東レの長繊維事業 衣料用ナイロン構造改革

2024年10月22日 (火曜日)

 東レの長繊維事業部は、2024年度下半期(24年10月~25年3月)から衣料用ナイロン6長繊維の構造改革に着手する。定番糸の需要減退で工場稼働率が低下していることから、国内工場への設備投資で多品種・小ロットに対応した生産能力を向上させる。
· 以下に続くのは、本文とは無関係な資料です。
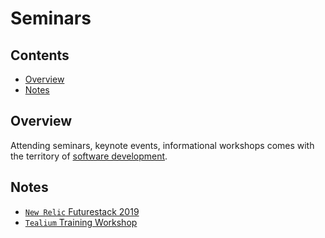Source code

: # Seminars

## Contents
- [Overview](#overview)
- [Notes](#notes)

## Overview
Attending seminars, keynote events, informational workshops comes with the territory of [software development]().

## Notes
- [`New Relic` Futurestack 2019](https://github.com/efournier92/Notes/blob/master/Seminars/NewRelicFuturestack2019)
- [`Tealium` Training Workshop](https://github.com/efournier92/Notes/blob/master/Seminars/TealiumTrainingWorkshop2019/TealiumTrainingWorkshop2019.md)

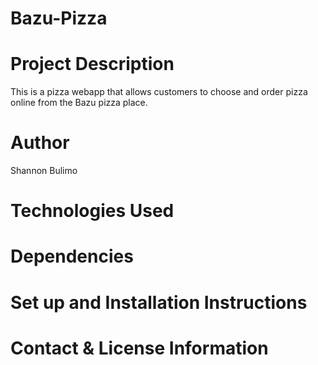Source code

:# Bazu-Pizza
# Project Description
This is a pizza webapp that allows customers to choose and order pizza online from the Bazu pizza place.
# Author
Shannon Bulimo
# Technologies Used

# Dependencies
# Set up and Installation Instructions
# Contact & License Information
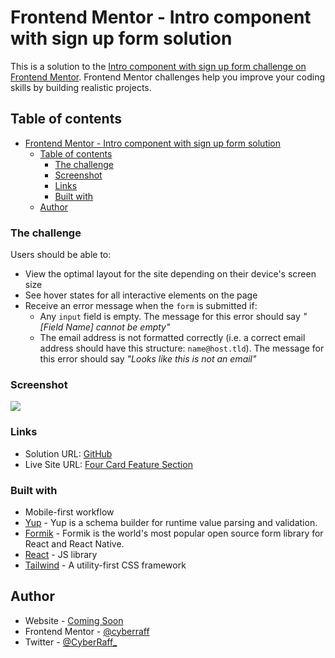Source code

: # Frontend Mentor - Intro component with sign up form solution

This is a solution to the [Intro component with sign up form challenge on Frontend Mentor](https://www.frontendmentor.io/challenges/intro-component-with-signup-form-5cf91bd49edda32581d28fd1). Frontend Mentor challenges help you improve your coding skills by building realistic projects. 


## Table of contents

- [Frontend Mentor - Intro component with sign up form solution](#frontend-mentor---intro-component-with-sign-up-form-solution)
  - [Table of contents](#table-of-contents)
    - [The challenge](#the-challenge)
    - [Screenshot](#screenshot)
    - [Links](#links)
    - [Built with](#built-with)
  - [Author](#author)
### The challenge

Users should be able to:

- View the optimal layout for the site depending on their device's screen size
- See hover states for all interactive elements on the page
- Receive an error message when the `form` is submitted if:
  - Any `input` field is empty. The message for this error should say *"[Field Name] cannot be empty"*
  - The email address is not formatted correctly (i.e. a correct email address should have this structure: `name@host.tld`). The message for this error should say *"Looks like this is not an email"*

### Screenshot

![](./desktop-view.png)

### Links

- Solution URL: [GitHub](https://github.com/cyberraff/Frontend-Mentor-Intro-component-with-sign-up-form)
- Live Site URL: [Four Card Feature Section](https://frontend-mentor-intro-component-with-sign-up-form-orpin.vercel.app/)

### Built with

- Mobile-first workflow
- [Yup](https://github.com/jquense/yup) - Yup is a schema builder for runtime value parsing and validation. 
- [Formik](https://formik.org/) - Formik is the world's most popular open source form library for React and React Native. 
- [React](https://reactjs.org/) - JS library
- [Tailwind](https://tailwindcss.com/) - A utility-first CSS framework

## Author

- Website - [Coming Soon](https://www.your-site.com)
- Frontend Mentor - [@cyberraff](https://www.frontendmentor.io/profile/yourusername)
- Twitter - [@CyberRaff_](https://www.twitter.com/yourusername)
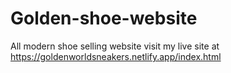 # Golden-shoe-website
All modern shoe selling website
visit my live site at https://goldenworldsneakers.netlify.app/index.html

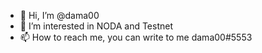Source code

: - 👋 Hi, I’m @dama00
- 👀 I’m interested in  NODA and Testnet
- 📫 How to reach me, you can write to me dama00#5553

<!---
dama00/dama00 is a ✨ special ✨ repository because its `README.md` (this file) appears on your GitHub profile.
You can click the Preview link to take a look at your changes.
--->
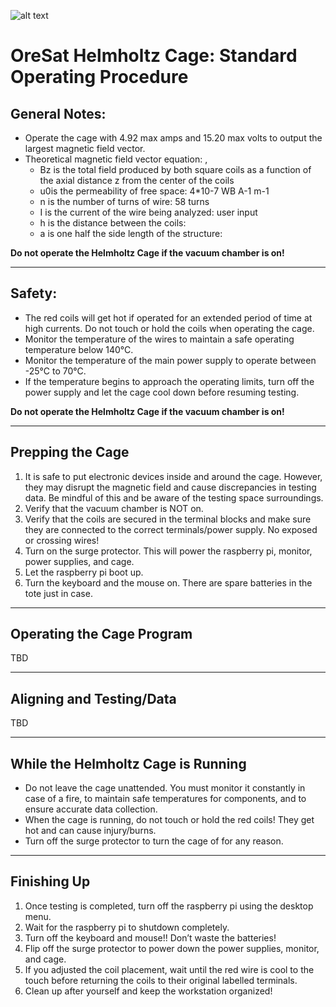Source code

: ![alt text](https://user-images.githubusercontent.com/33878769/50576984-cde2d900-0dd2-11e9-8117-1c2e21f85c7d.png)

# OreSat Helmholtz Cage: Standard Operating Procedure

## General Notes:

* Operate the cage with 4.92 max amps and 15.20 max volts to output the largest magnetic field vector.
* Theoretical magnetic field vector equation: , 
  * Bz is the total field produced by both square coils as a function of the axial distance z from the center of the coils
  * u0is the permeability of free space: 4*10-7 WB A-1 m-1
  * n is the number of turns of wire: 58 turns
  * I is the current of the wire being analyzed: user input
  * h is the distance between the coils: 
  * a is one half the side length of the structure: 
  
**Do not operate the Helmholtz Cage if the vacuum chamber is on!**

---
## Safety:

* The red coils will get hot if operated for an extended period of time at high currents. Do not touch or hold the coils when operating the cage.
* Monitor the temperature of the wires to maintain a safe operating temperature below 140°C.
* Monitor the temperature of the main power supply to operate between -25°C to 70°C.
* If the temperature begins to approach the operating limits, turn off the power supply and let the cage cool down before resuming testing.

**Do not operate the Helmholtz Cage if the vacuum chamber is on!**

---
## Prepping the Cage

1. It is safe to put electronic devices inside and around the cage. However, they may disrupt the magnetic field and cause discrepancies in testing data. Be mindful of this and be aware of the testing space surroundings.
2. Verify that the vacuum chamber is NOT on.
3. Verify that the coils are secured in the terminal blocks and make sure they are connected to the correct terminals/power supply. No exposed or crossing wires!
4. Turn on the surge protector. This will power the raspberry pi, monitor, power supplies, and cage.
5. Let the raspberry pi boot up.
6. Turn the keyboard and the mouse on. There are spare batteries in the tote just in case.

---
## Operating the Cage Program

TBD

---
## Aligning and Testing/Data

TBD

---
## While the Helmholtz Cage is Running

* Do not leave the cage unattended. You must monitor it constantly in case of a fire, to maintain safe temperatures for components, and to ensure accurate data collection.
* When the cage is running, do not touch or hold the red coils! They get hot and can cause injury/burns.
* Turn off the surge protector to turn the cage of for any reason.

---
## Finishing Up

1. Once testing is completed, turn off the raspberry pi using the desktop menu.
2. Wait for the raspberry pi to shutdown completely.
3. Turn off the keyboard and mouse!! Don’t waste the batteries!
4. Flip off the surge protector to power down the power supplies, monitor, and cage.
5. If you adjusted the coil placement, wait until the red wire is cool to the touch before returning the coils to their original labelled terminals.
6. Clean up after yourself and keep the workstation organized!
また、タイ子会社は衣料用ナイロン6長繊維から撤退する。

 衣料用ナイロン6長繊維は、スポーツ・アウトドア用途が好調だが、高密度織物向け細繊度糸が多いため生産性の面から生産量に限りがある。一方、定番糸が多いため数量面で中心的役割を果たしてきたランジェリー・ファンデーション用途とパンティーストッキング用途は近年のライフスタイルの変化で需要減退が著しく、今後も劇的な回復は難しいとの見方が強まる。このため衣料用ナイロン6長繊維は生産数量の拡大・維持が難しい状況となり、収益性の低下が課題となる。

 「来期から新しい中期経営課題がスタートするが、衣料用ナイロン6長繊維は今年度下半期から先行して構造改革に着手する」(足立大輔長繊維事業部長)。国内は愛知工場(名古屋市西区)と石川工場(石川県能美市)で生産しているが、愛知工場が多品種・小ロット生産に対応した設備となっているのに対し、石川工場は大量生産型の設備が中心。石川工場も多品種・小ロット生産に対応した体制にするための設備投資を決めた。
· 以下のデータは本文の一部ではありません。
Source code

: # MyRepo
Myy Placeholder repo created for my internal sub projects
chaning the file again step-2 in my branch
 海外はタイ、インドネシア、中国で生産しているが、タイ子会社のタイ・トーレ・シンセティクス(TTS)での衣料用ナイロン6長繊維生産は24年12月末で停止し、産業用に特化する。衣料用は日系向けを含めたランジェリー・ファンデーション用途が中心で、こちらも需要の減退が激しく、既に生産規模を縮小していた。

 構造改革によって衣料用ナイロン長繊維は「生産品種、輸出を含めた売り先、用途を変えることで事業再構築を進める」。既に衣料用ポリエステル長繊維は特殊ポリマーや独自の複合紡糸技術「ナノデザイン」の活用によって高付加価値糸のウエートが高まるなど改革が成果を上げている。衣料用ナイロン長繊維も同様に事業高度化に向けた構造改革に取り組む。